_WHAT IS REQUIRED:_ Your answer should consist of the lines in the following data that contain "capacity".

_DATA UNDER STUDY:_
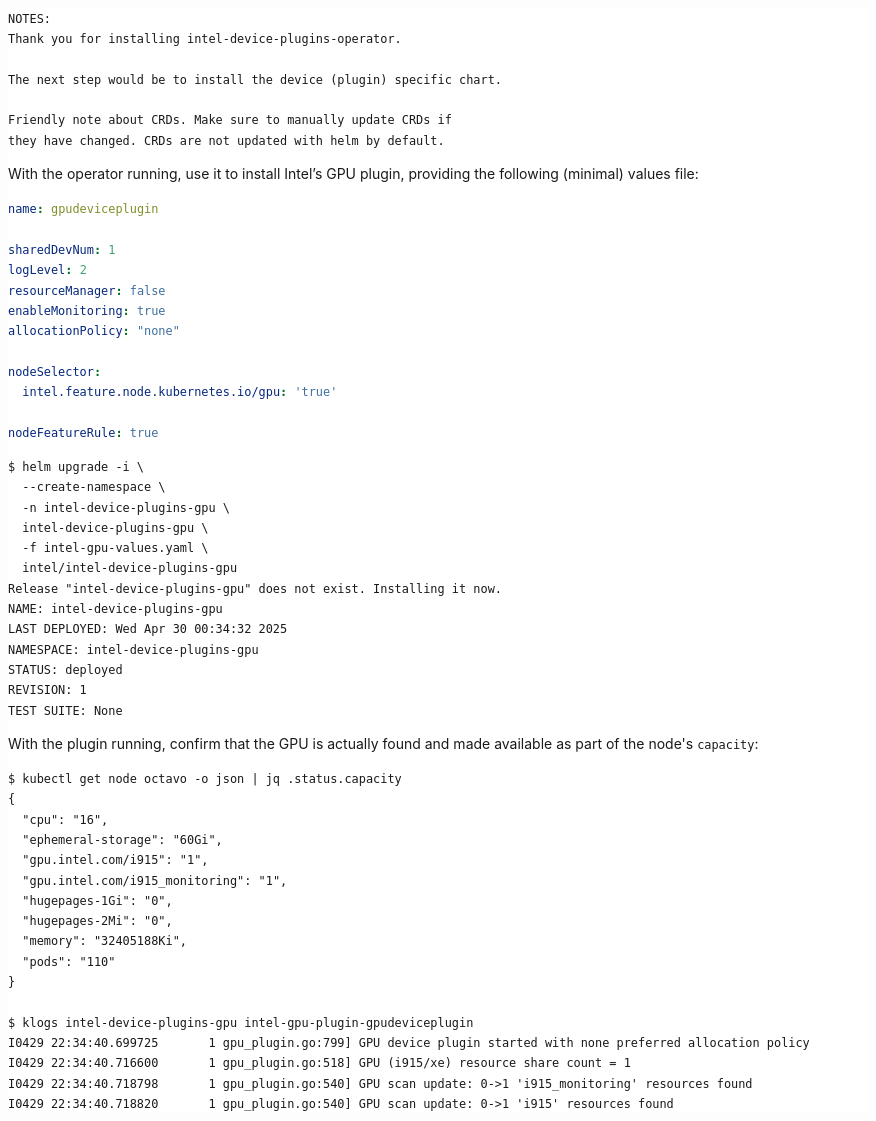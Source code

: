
 ``` console
NOTES:
Thank you for installing intel-device-plugins-operator.

The next step would be to install the device (plugin) specific chart.

Friendly note about CRDs. Make sure to manually update CRDs if
they have changed. CRDs are not updated with helm by default.
```

With the operator running, use it to install Intel’s GPU plugin, providing the following
(minimal) values file:

``` yaml title="intel-gpu-values.yaml"
name: gpudeviceplugin

sharedDevNum: 1
logLevel: 2
resourceManager: false
enableMonitoring: true
allocationPolicy: "none"

nodeSelector:
  intel.feature.node.kubernetes.io/gpu: 'true'

nodeFeatureRule: true
```

``` console
$ helm upgrade -i \
  --create-namespace \
  -n intel-device-plugins-gpu \
  intel-device-plugins-gpu \
  -f intel-gpu-values.yaml \
  intel/intel-device-plugins-gpu
Release "intel-device-plugins-gpu" does not exist. Installing it now.
NAME: intel-device-plugins-gpu
LAST DEPLOYED: Wed Apr 30 00:34:32 2025
NAMESPACE: intel-device-plugins-gpu
STATUS: deployed
REVISION: 1
TEST SUITE: None
```

With the plugin running, confirm that the GPU is actually found and made available as
part of the node's `capacity`:

``` console hl_lines="5-6 17 19"
$ kubectl get node octavo -o json | jq .status.capacity
{
  "cpu": "16",
  "ephemeral-storage": "60Gi",
  "gpu.intel.com/i915": "1",
  "gpu.intel.com/i915_monitoring": "1",
  "hugepages-1Gi": "0",
  "hugepages-2Mi": "0",
  "memory": "32405188Ki",
  "pods": "110"
}

$ klogs intel-device-plugins-gpu intel-gpu-plugin-gpudeviceplugin
I0429 22:34:40.699725       1 gpu_plugin.go:799] GPU device plugin started with none preferred allocation policy
I0429 22:34:40.716600       1 gpu_plugin.go:518] GPU (i915/xe) resource share count = 1
I0429 22:34:40.718798       1 gpu_plugin.go:540] GPU scan update: 0->1 'i915_monitoring' resources found
I0429 22:34:40.718820       1 gpu_plugin.go:540] GPU scan update: 0->1 'i915' resources found
```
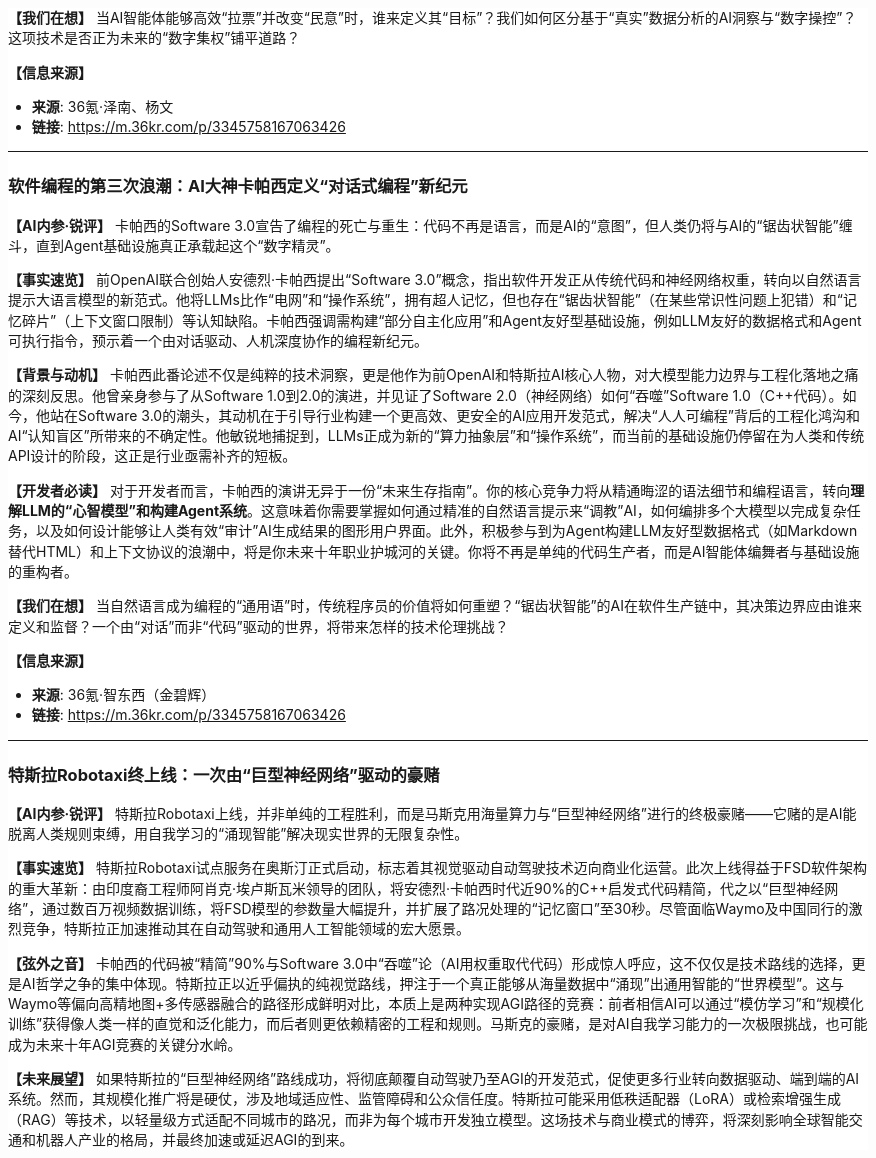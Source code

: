 **【我们在想】**
当AI智能体能够高效“拉票”并改变“民意”时，谁来定义其“目标”？我们如何区分基于“真实”数据分析的AI洞察与“数字操控”？这项技术是否正为未来的“数字集权”铺平道路？

**【信息来源】**
*   **来源**: 36氪·泽南、杨文
*   **链接**: https://m.36kr.com/p/3345758167063426

---

### **软件编程的第三次浪潮：AI大神卡帕西定义“对话式编程”新纪元**

**【AI内参·锐评】**
卡帕西的Software 3.0宣告了编程的死亡与重生：代码不再是语言，而是AI的“意图”，但人类仍将与AI的“锯齿状智能”缠斗，直到Agent基础设施真正承载起这个“数字精灵”。

**【事实速览】**
前OpenAI联合创始人安德烈·卡帕西提出“Software 3.0”概念，指出软件开发正从传统代码和神经网络权重，转向以自然语言提示大语言模型的新范式。他将LLMs比作“电网”和“操作系统”，拥有超人记忆，但也存在“锯齿状智能”（在某些常识性问题上犯错）和“记忆碎片”（上下文窗口限制）等认知缺陷。卡帕西强调需构建“部分自主化应用”和Agent友好型基础设施，例如LLM友好的数据格式和Agent可执行指令，预示着一个由对话驱动、人机深度协作的编程新纪元。

**【背景与动机】**
卡帕西此番论述不仅是纯粹的技术洞察，更是他作为前OpenAI和特斯拉AI核心人物，对大模型能力边界与工程化落地之痛的深刻反思。他曾亲身参与了从Software 1.0到2.0的演进，并见证了Software 2.0（神经网络）如何“吞噬”Software 1.0（C++代码）。如今，他站在Software 3.0的潮头，其动机在于引导行业构建一个更高效、更安全的AI应用开发范式，解决“人人可编程”背后的工程化鸿沟和AI“认知盲区”所带来的不确定性。他敏锐地捕捉到，LLMs正成为新的“算力抽象层”和“操作系统”，而当前的基础设施仍停留在为人类和传统API设计的阶段，这正是行业亟需补齐的短板。

**【开发者必读】**
对于开发者而言，卡帕西的演讲无异于一份“未来生存指南”。你的核心竞争力将从精通晦涩的语法细节和编程语言，转向**理解LLM的“心智模型”**和**构建Agent系统**。这意味着你需要掌握如何通过精准的自然语言提示来“调教”AI，如何编排多个大模型以完成复杂任务，以及如何设计能够让人类有效“审计”AI生成结果的图形用户界面。此外，积极参与到为Agent构建LLM友好型数据格式（如Markdown替代HTML）和上下文协议的浪潮中，将是你未来十年职业护城河的关键。你将不再是单纯的代码生产者，而是AI智能体编舞者与基础设施的重构者。

**【我们在想】**
当自然语言成为编程的“通用语”时，传统程序员的价值将如何重塑？“锯齿状智能”的AI在软件生产链中，其决策边界应由谁来定义和监督？一个由“对话”而非“代码”驱动的世界，将带来怎样的技术伦理挑战？

**【信息来源】**
*   **来源**: 36氪·智东西（金碧辉）
*   **链接**: https://m.36kr.com/p/3345758167063426

---

### **特斯拉Robotaxi终上线：一次由“巨型神经网络”驱动的豪赌**

**【AI内参·锐评】**
特斯拉Robotaxi上线，并非单纯的工程胜利，而是马斯克用海量算力与“巨型神经网络”进行的终极豪赌——它赌的是AI能脱离人类规则束缚，用自我学习的“涌现智能”解决现实世界的无限复杂性。

**【事实速览】**
特斯拉Robotaxi试点服务在奥斯汀正式启动，标志着其视觉驱动自动驾驶技术迈向商业化运营。此次上线得益于FSD软件架构的重大革新：由印度裔工程师阿肖克·埃卢斯瓦米领导的团队，将安德烈·卡帕西时代近90%的C++启发式代码精简，代之以“巨型神经网络”，通过数百万视频数据训练，将FSD模型的参数量大幅提升，并扩展了路况处理的“记忆窗口”至30秒。尽管面临Waymo及中国同行的激烈竞争，特斯拉正加速推动其在自动驾驶和通用人工智能领域的宏大愿景。

**【弦外之音】**
卡帕西的代码被“精简”90%与Software 3.0中“吞噬”论（AI用权重取代代码）形成惊人呼应，这不仅仅是技术路线的选择，更是AI哲学之争的集中体现。特斯拉正以近乎偏执的纯视觉路线，押注于一个真正能够从海量数据中“涌现”出通用智能的“世界模型”。这与Waymo等偏向高精地图+多传感器融合的路径形成鲜明对比，本质上是两种实现AGI路径的竞赛：前者相信AI可以通过“模仿学习”和“规模化训练”获得像人类一样的直觉和泛化能力，而后者则更依赖精密的工程和规则。马斯克的豪赌，是对AI自我学习能力的一次极限挑战，也可能成为未来十年AGI竞赛的关键分水岭。

**【未来展望】**
如果特斯拉的“巨型神经网络”路线成功，将彻底颠覆自动驾驶乃至AGI的开发范式，促使更多行业转向数据驱动、端到端的AI系统。然而，其规模化推广将是硬仗，涉及地域适应性、监管障碍和公众信任度。特斯拉可能采用低秩适配器（LoRA）或检索增强生成（RAG）等技术，以轻量级方式适配不同城市的路况，而非为每个城市开发独立模型。这场技术与商业模式的博弈，将深刻影响全球智能交通和机器人产业的格局，并最终加速或延迟AGI的到来。
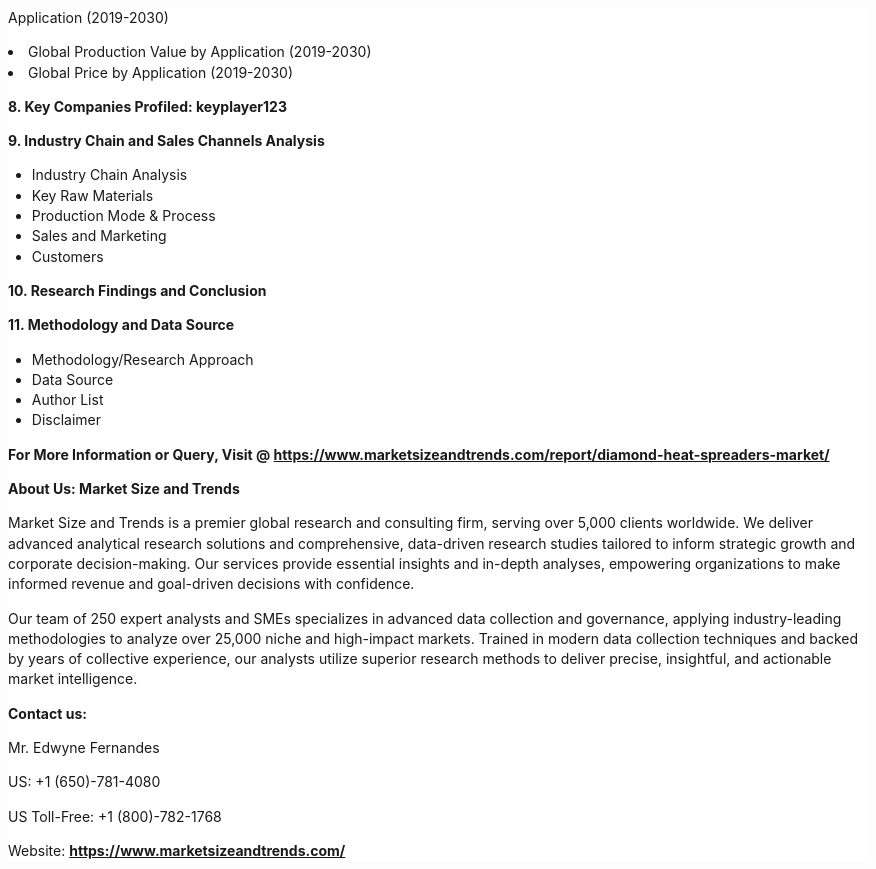 Application (2019-2030)</li><li>Global Production Value by Application (2019-2030)</li><li>Global Price by Application (2019-2030)</li></ul><p><strong>8. Key Companies Profiled: keyplayer123</strong></p><p><strong>9. Industry Chain and Sales Channels Analysis</strong></p><ul><li>Industry Chain Analysis</li><li>Key Raw Materials</li><li>Production Mode &amp; Process</li><li>Sales and Marketing</li><li>Customers</li></ul><p><strong>10. Research Findings and Conclusion</strong></p><p><strong>11. Methodology and Data Source</strong></p><ul><li>Methodology/Research Approach</li><li>Data Source</li><li>Author List</li><li>Disclaimer</li></ul></p><p><strong>For More Information or Query, Visit @ <a href="https://www.marketsizeandtrends.com/report/diamond-heat-spreaders-market/">https://www.marketsizeandtrends.com/report/diamond-heat-spreaders-market/</a></strong></p><p><strong>About Us: Market Size and Trends</strong></p><p>Market Size and Trends is a premier global research and consulting firm, serving over 5,000 clients worldwide. We deliver advanced analytical research solutions and comprehensive, data-driven research studies tailored to inform strategic growth and corporate decision-making. Our services provide essential insights and in-depth analyses, empowering organizations to make informed revenue and goal-driven decisions with confidence.</p><p>Our team of 250 expert analysts and SMEs specializes in advanced data collection and governance, applying industry-leading methodologies to analyze over 25,000 niche and high-impact markets. Trained in modern data collection techniques and backed by years of collective experience, our analysts utilize superior research methods to deliver precise, insightful, and actionable market intelligence.</p><p><strong>Contact us:</strong></p><p>Mr. Edwyne Fernandes</p><p>US: +1 (650)-781-4080</p><p>US Toll-Free: +1 (800)-782-1768</p><p>Website: <strong><a href="https://www.marketsizeandtrends.com/">https://www.marketsizeandtrends.com/</a></strong></p>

_TASK RESULT:_
part of the node's `capacity`:
$ kubectl get node octavo -o json | jq .status.capacity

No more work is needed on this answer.